ACTION ITEM: In the entries below, find the line with "# Nassima Chelik" and the line with "world of Computer.__". Reproduce those two lines and every line between them exactly, and nothing more.

PROVIDED DATA:
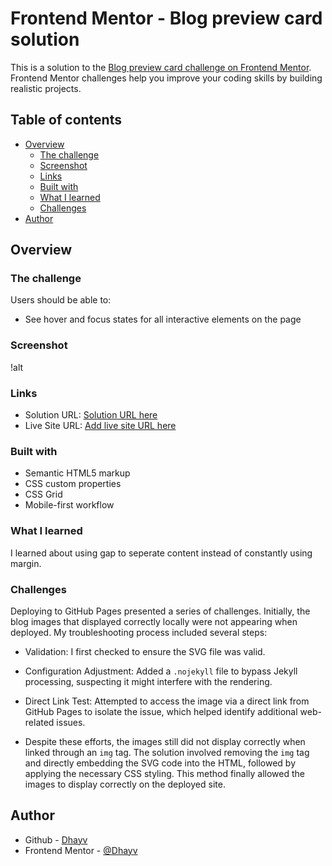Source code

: # Frontend Mentor - Blog preview card solution

This is a solution to the [Blog preview card challenge on Frontend Mentor](https://www.frontendmentor.io/challenges/blog-preview-card-ckPaj01IcS). Frontend Mentor challenges help you improve your coding skills by building realistic projects.

## Table of contents

- [Overview](#overview)
  - [The challenge](#the-challenge)
  - [Screenshot](#screenshot)
  - [Links](#links)
  - [Built with](#built-with)
  - [What I learned](#what-i-learned)
  - [Challenges](#challenges)
- [Author](#author)

## Overview

### The challenge

Users should be able to:

- See hover and focus states for all interactive elements on the page

### Screenshot

!alt[](/assets/images/screenshot.png)

### Links

- Solution URL: [Solution URL here](https://github.com/dhayv/blog_card_html_css)
- Live Site URL: [Add live site URL here](https://your-live-site-url.com)

### Built with

- Semantic HTML5 markup
- CSS custom properties
- CSS Grid
- Mobile-first workflow

### What I learned

I learned about using gap to seperate content instead of constantly using margin.

### Challenges

Deploying to GitHub Pages presented a series of challenges. Initially, the blog images that displayed correctly locally were not appearing when deployed. My troubleshooting process included several steps:

- Validation: I first checked to ensure the SVG file was valid.

- Configuration Adjustment: Added a `.nojekyll` file to bypass Jekyll processing, suspecting it might interfere with the rendering.

- Direct Link Test: Attempted to access the image via a direct link from GitHub Pages to isolate the issue, which helped identify additional web-related issues.

- Despite these efforts, the images still did not display correctly when linked through an `img` tag. The solution involved removing the `img` tag and directly embedding the SVG code into the HTML, followed by applying the necessary CSS styling. This method finally allowed the images to display correctly on the deployed site.

## Author

- Github - [Dhayv](https://github.com/dhayv)
- Frontend Mentor - [@Dhayv](https://www.frontendmentor.io/profile/dhayv)
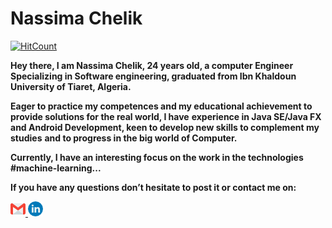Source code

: # Nassima Chelik
[![HitCount](http://hits.dwyl.com/nassimanana20@gmailcom/Chelik-Nassima/READMEmd.svg)](http://hits.dwyl.com/nassimanana20@gmailcom/Chelik-Nassima/READMEmd)

__Hey there, I am Nassima Chelik, 24 years old, a computer Engineer Specializing in Software engineering, graduated from Ibn Khaldoun University of Tiaret, Algeria.__

__Eager to practice my competences and my educational achievement to provide solutions for the real world, I have__
__experience in Java SE/Java FX and Android Development, keen to develop new skills to complement my studies__
__and to progress in the big world of Computer.__

__Currently, I have an interesting focus on the work in the technologies #machine-learning...__

__If you have any questions don’t hesitate to post it or contact me on:__

[
   ![](email.png)
](https://mail.google.com/mail/u/0)
[
   ![](linkedin.png)
](https://www.linkedin.com/in/nassima-chelik-14820a159/)



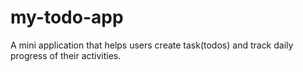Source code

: # my-todo-app

A mini application that helps users create task(todos) and track daily progress of their activities.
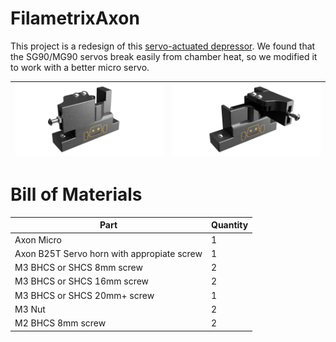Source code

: # FilametrixAxon

This project is a redesign of this [servo-actuated depressor](https://www.printables.com/model/1097275-voron-24r2-filametrix-filament-cutter-gantry-servo). We found that the SG90/MG90 servos break easily from chamber heat, so we modified it to work with a better micro servo. 

| ![](Images/FrontClosed.png) | ![](Images/FrontOpen.png) |
| --- | --- |

# Bill of Materials

| Part | Quantity |
| --- | --- |
| Axon Micro | 1 |
| Axon B25T Servo horn with appropiate screw | 1 |
| M3 BHCS or SHCS 8mm screw | 2 |
| M3 BHCS or SHCS 16mm screw | 2 |
| M3 BHCS or SHCS 20mm+ screw | 1 |
| M3 Nut | 2 |
| M2 BHCS 8mm screw | 2 |

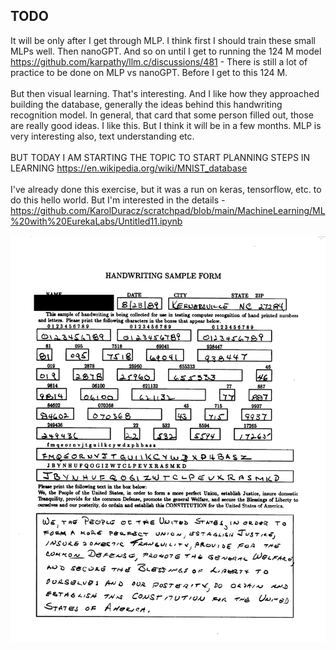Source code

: <h2>TODO</h2>

It will be only after I get through MLP. I think first I should train these small MLPs well. Then nanoGPT. And so on until I get to running the 124 M model https://github.com/karpathy/llm.c/discussions/481 - There is still a lot of practice to be done on MLP vs nanoGPT. Before I get to this 124 M.
<br /><br />
But then visual learning. That's interesting. And I like how they approached building the database, generally the ideas behind this handwriting recognition model. In general, that card that some person filled out, those are really good ideas. I like this. But I think it will be in a few months. MLP is very interesting also, text understanding etc.
<br /><br />
BUT TODAY I AM STARTING THE TOPIC TO START PLANNING STEPS IN LEARNING
https://en.wikipedia.org/wiki/MNIST_database
<br /><br />
I've already done this exercise, but it was a run on keras, tensorflow, etc. to do this hello world. But I'm interested in the details - https://github.com/KarolDuracz/scratchpad/blob/main/MachineLearning/ML%20with%20EurekaLabs/Untitled11.ipynb

![dump](https://github.com/KarolDuracz/scratchpad/blob/main/MachineLearning/ML%20with%20EurekaLabs/11-05-2025%20-%20EurekaLabs%20pratice%20-%20MNIST/NIST_SD-19_f1002_33%20(1).png?raw=true)
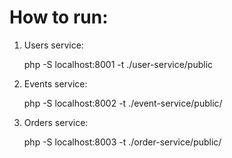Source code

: # How to run:
1. Users service:
   
   php -S localhost:8001 -t ./user-service/public

3. Events service:

   php -S localhost:8002 -t ./event-service/public/

5. Orders service:

   php -S localhost:8003 -t ./order-service/public/
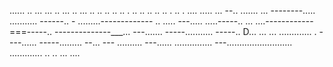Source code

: ...... .. ... ... .. ... .. ... .. .. .. .. .. . .. .. .. .. .. . .. . .... 
..... ...
--.. .......
... --------.....
........... ------.. -
.........-------------
.. .....
---..... .....-----.. 
... ....------------===-----.. 
--------------___... ---....... 
-----........... -----.. D... 
... ... ............. . ----...... -----......... --... ---
.......... ---...... 
............... 
---.......................... 
............. 
.. 
.. 
... ....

WRITTEN REPLY:
: # Nassima Chelik
[![HitCount](http://hits.dwyl.com/nassimanana20@gmailcom/Chelik-Nassima/READMEmd.svg)](http://hits.dwyl.com/nassimanana20@gmailcom/Chelik-Nassima/READMEmd)

__Hey there, I am Nassima Chelik, 24 years old, a computer Engineer Specializing in Software engineering, graduated from Ibn Khaldoun University of Tiaret, Algeria.__

__Eager to practice my competences and my educational achievement to provide solutions for the real world, I have__
__experience in Java SE/Java FX and Android Development, keen to develop new skills to complement my studies__
__and to progress in the big world of Computer.__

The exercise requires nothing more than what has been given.